Our annual animal kingdom themed show presents 102 pieces from local artists in Tampa Bay, featuring all media. The judge certainly had a challenge in selecting winners out of such a diverse mix of talent! The judge for this year's Fin, Fur and Feather Show is local Tampa artist Joan L. Garcia. She is a member of the North Tampa Art League and Oil Painters of America. Joan's painting "Tampa Bay Tarpon" was selected for the first ArtPop Tampa, a competition organized by the Arts Council of Hillsborough County and hosted by OUTFRONT Media where winner's artwork was featured on billboards throughout the Tampa bay area.
This is an exceptionally diverse show that accurately represents the title and subject matter. There is much to educate and entertain the art viewer. The various mediums present an exciting selection of the art talent in the Tampa Bay area.
Joan L. Garcia
Presenting the winners and feedback from Joan:
Focused by Linda Reynolds
The first thing that garnered my attention in this painting was the depth of field. The artist was masterful in the use of defused “focus” to draw the attention to the bird. Then the viewer is attracted to the detail, accuracy and beautiful strokes of the bird itself. The warm color tone of the painting gives it an old world feel and makes it stand out among the surrounding works.

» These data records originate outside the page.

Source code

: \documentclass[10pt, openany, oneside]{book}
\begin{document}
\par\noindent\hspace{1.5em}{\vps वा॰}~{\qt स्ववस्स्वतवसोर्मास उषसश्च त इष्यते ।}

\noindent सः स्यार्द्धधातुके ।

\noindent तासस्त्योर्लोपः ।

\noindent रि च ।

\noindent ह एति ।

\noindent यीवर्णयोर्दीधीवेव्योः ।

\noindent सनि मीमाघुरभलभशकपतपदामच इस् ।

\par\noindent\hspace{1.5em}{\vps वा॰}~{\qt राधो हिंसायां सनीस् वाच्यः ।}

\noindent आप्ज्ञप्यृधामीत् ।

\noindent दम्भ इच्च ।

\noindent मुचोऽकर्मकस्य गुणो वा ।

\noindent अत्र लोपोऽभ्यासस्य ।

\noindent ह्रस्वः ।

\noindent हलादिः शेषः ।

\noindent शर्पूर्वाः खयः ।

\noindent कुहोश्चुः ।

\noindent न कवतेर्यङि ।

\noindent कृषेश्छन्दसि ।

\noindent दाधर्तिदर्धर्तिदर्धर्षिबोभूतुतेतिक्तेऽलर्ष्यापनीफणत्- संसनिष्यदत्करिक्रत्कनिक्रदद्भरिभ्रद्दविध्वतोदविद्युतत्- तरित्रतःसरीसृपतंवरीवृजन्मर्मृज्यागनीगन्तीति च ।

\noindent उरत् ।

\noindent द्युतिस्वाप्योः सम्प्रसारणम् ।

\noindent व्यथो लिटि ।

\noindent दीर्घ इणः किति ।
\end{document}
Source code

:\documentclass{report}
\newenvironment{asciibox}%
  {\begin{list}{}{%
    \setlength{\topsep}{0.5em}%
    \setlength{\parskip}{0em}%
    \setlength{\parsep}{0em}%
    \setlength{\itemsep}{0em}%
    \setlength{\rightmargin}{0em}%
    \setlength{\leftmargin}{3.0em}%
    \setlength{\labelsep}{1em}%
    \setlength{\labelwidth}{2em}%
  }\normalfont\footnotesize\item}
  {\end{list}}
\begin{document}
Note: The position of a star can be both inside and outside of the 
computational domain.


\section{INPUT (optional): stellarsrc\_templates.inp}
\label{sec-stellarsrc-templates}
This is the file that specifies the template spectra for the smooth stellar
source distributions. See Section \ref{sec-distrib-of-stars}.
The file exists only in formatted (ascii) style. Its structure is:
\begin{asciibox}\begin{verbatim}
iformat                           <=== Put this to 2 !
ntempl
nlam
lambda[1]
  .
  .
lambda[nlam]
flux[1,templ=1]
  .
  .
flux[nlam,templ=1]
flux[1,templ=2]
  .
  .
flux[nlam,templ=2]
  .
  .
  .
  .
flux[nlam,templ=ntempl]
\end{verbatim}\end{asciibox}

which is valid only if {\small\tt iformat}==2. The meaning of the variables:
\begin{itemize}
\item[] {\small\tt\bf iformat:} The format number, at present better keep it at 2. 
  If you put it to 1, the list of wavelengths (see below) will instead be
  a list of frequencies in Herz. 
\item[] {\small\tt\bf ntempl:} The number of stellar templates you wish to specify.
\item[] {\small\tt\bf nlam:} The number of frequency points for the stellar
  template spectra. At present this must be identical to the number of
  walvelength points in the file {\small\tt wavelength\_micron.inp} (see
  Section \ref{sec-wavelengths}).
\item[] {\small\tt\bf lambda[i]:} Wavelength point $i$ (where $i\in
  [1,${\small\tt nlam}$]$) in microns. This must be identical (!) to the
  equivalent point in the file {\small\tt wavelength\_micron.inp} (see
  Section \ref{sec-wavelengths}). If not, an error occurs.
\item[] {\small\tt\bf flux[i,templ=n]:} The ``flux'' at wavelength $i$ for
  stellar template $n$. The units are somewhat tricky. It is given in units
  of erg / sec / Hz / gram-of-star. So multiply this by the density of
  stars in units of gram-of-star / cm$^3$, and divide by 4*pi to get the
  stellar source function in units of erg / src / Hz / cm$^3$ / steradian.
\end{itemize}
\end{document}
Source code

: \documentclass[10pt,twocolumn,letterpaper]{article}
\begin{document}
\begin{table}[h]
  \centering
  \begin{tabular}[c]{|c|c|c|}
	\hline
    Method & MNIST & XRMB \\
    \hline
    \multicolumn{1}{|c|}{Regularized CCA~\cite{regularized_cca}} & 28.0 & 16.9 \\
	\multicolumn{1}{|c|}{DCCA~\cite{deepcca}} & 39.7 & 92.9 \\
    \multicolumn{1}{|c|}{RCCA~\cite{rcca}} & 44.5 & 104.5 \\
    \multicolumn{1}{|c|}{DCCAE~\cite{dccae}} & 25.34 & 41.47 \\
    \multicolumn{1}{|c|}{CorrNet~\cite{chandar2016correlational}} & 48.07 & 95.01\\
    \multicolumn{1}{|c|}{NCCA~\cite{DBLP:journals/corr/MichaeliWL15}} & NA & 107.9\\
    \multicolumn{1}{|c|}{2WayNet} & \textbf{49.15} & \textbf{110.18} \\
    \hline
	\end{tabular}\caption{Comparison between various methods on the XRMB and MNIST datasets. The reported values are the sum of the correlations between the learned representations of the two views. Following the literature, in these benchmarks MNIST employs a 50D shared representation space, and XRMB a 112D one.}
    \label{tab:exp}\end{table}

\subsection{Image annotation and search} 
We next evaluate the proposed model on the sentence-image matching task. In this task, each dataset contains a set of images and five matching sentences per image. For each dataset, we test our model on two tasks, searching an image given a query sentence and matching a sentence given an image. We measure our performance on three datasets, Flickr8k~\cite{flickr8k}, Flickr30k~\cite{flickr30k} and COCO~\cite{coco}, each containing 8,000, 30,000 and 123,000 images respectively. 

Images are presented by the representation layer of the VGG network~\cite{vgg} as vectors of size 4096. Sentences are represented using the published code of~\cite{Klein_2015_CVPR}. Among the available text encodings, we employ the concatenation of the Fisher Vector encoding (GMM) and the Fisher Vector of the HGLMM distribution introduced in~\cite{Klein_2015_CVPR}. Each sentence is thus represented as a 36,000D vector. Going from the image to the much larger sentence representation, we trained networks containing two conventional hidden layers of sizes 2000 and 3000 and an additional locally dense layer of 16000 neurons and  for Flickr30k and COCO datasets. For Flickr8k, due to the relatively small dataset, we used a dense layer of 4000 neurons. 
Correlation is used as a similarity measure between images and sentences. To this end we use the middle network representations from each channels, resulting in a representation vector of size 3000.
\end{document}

Anhinga Love Knot by John Guiseppi
This is a beautifully executed colored pencil piece. The various tones of black, blue and gray give a wonderful depiction of this particular bird. The detail of the feathers and reflected light show the artist’s effort to make an extremely accurate wildlife drawing.
Stephanie by Steven Mullins
This small scratch board piece kept demanding my attention from the surrounding pieces. Of course the contrast of dark and light is striking, but the composition and detail captures the viewer’s interest. The delicacy of the strokes enhances the representation of the fur and the artist’s ability to capture the cat’s eyes in this medium is incredible.
AWARDS OF MERIT:
Front Gate by Joose Hadley
Beautiful strokes and movement in this painting. While the horse is the main subject the composition draws the viewer into the whole story of the painting. The value of the background versus the vibrancy of the main characters enhance their action.
Coral Rest by Ron Deel
The bright primary color contrasts make this a compelling piece with great depth and good value. The painting/stroke quality gives it an interesting contemporary look.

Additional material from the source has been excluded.